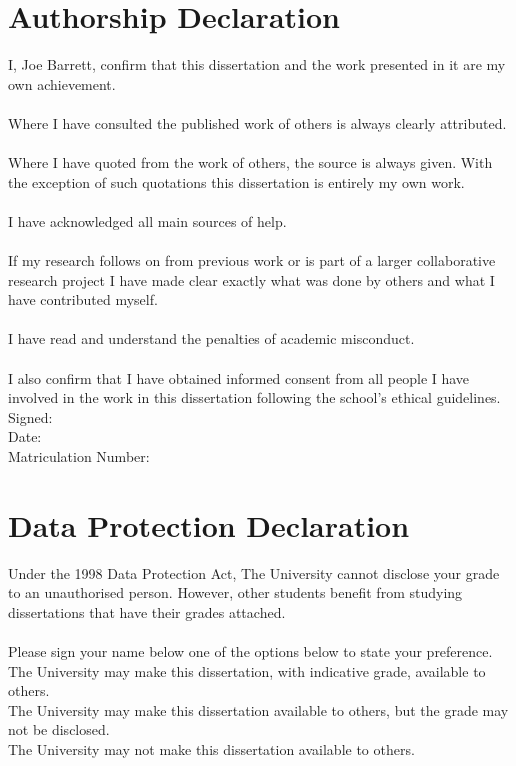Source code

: \thispagestyle{empty}
\section*{Authorship Declaration}
I, Joe Barrett, confirm that this dissertation and the work presented in it are my own achievement.
\\\\
Where I have consulted the published work of others is always clearly attributed.
\\\\
Where I have quoted from the work of others, the source is always given. With the exception of such quotations this dissertation is entirely my own work.
\\\\
I have acknowledged all main sources of help.
\\\\
If my research follows on from previous work or is part of a larger collaborative research project I have made clear exactly what was done by others and what I have contributed myself.
\\\\
I have read and understand the penalties of academic misconduct.
\\\\
I also confirm that I have obtained informed consent from all people I have involved in the work in this dissertation following the school's ethical guidelines.
\vspace{2cm}\\
Signed:
\vspace{2cm}\\
Date:
\vspace{2cm}\\
Matriculation Number:
\newpage
\thispagestyle{empty}
\section*{Data Protection Declaration}
Under the 1998 Data Protection Act, The University cannot disclose your grade to an unauthorised person. However, other students benefit from studying dissertations that have their grades attached.
\\\\
Please sign your name below one of the options below to state your preference.
\vspace{3cm}\\
The University may make this dissertation, with indicative grade, available to others.
\vspace{3cm}\\
The University may make this dissertation available to others, but the grade may not be disclosed.
\vspace{3cm}\\
The University may not make this dissertation available to others.
\newpage
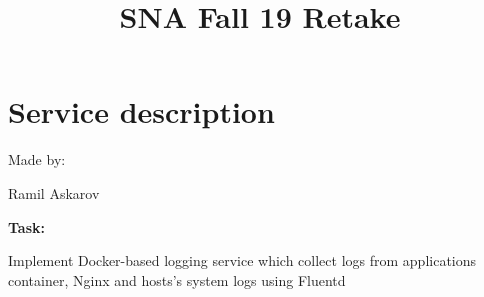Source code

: \documentclass[12pt]{article}
\title{SNA Fall 19 Retake}
\date{}
\renewcommand{\_}{\kern-1.5pt\textunderscore\kern-1.5pt}
\begin{document}
\maketitle
\par

\chapter{Service description}\par

\begin{FlushRight}
\tab \tab \tab \tab \tab \tab Made by:
\end{FlushRight}\par

\begin{FlushRight}
Ramil Askarov
\end{FlushRight}\par


\vspace{\baselineskip}

\vspace{\baselineskip}
\begin{FlushLeft}
\textbf{Task:}
\end{FlushLeft}\par

\begin{adjustwidth}{0.5in}{0.0in}
\begin{FlushLeft}
Implement Docker-based logging service which collect logs from applications container, Nginx and hosts’s system logs using Fluentd
\end{FlushLeft}\par

\end{adjustwidth}
\end{document}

▶ **What to produce**
Your task is to show every line of the listing above containing "Where".

▶ **Response to the exercise**
Where I have consulted the published work of others is always clearly attributed.
Where I have quoted from the work of others, the source is always given. With the exception of such quotations this dissertation is entirely my own work.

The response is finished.